YOUR ASSIGNMENT: Whenever a line in the entries below includes the string "Cursor", count that line. Report the total alone.

DATA TO EXAMINE:
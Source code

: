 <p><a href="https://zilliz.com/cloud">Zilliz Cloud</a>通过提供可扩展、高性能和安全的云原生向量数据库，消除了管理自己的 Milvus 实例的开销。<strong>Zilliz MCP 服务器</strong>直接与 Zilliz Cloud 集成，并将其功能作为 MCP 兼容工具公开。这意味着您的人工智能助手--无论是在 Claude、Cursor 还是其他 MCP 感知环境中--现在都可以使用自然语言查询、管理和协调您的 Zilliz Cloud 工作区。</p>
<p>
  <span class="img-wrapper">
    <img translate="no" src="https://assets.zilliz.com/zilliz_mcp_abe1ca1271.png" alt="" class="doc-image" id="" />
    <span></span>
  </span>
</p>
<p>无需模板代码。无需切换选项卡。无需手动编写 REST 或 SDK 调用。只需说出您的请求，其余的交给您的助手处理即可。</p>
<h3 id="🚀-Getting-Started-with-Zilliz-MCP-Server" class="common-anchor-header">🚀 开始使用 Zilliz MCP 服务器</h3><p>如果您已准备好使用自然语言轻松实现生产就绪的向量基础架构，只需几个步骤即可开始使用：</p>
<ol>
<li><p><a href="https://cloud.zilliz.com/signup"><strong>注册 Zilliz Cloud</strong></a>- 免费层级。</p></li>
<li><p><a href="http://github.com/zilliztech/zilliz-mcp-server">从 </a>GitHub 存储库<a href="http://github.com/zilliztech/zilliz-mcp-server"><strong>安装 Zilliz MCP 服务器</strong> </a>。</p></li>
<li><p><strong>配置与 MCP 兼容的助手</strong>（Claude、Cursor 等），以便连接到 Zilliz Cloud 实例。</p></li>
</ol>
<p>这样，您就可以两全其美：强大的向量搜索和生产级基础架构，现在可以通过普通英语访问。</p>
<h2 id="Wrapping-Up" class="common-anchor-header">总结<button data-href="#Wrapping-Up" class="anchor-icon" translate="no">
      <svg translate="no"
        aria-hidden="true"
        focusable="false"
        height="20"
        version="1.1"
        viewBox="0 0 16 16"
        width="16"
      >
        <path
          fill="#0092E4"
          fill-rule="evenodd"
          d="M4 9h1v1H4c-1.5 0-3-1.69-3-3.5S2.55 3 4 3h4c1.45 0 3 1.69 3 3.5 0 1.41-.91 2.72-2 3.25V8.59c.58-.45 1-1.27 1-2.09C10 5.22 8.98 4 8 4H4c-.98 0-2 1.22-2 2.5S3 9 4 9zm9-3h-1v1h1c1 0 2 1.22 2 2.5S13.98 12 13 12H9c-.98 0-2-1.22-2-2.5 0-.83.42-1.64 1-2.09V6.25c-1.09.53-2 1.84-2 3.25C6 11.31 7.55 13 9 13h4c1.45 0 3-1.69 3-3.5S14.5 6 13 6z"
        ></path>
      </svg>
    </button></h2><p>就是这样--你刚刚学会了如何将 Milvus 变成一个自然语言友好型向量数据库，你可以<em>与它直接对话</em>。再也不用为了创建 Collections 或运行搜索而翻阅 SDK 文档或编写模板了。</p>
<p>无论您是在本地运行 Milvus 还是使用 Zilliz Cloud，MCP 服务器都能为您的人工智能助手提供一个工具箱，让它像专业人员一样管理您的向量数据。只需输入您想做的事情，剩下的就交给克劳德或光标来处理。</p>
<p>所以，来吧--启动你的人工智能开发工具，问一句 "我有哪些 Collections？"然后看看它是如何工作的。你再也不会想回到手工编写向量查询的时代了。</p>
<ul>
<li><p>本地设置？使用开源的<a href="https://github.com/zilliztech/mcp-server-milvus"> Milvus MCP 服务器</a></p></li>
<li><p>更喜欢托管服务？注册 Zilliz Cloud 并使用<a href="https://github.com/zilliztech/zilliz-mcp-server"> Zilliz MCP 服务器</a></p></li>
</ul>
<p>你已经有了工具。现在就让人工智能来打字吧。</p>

RESULT: 2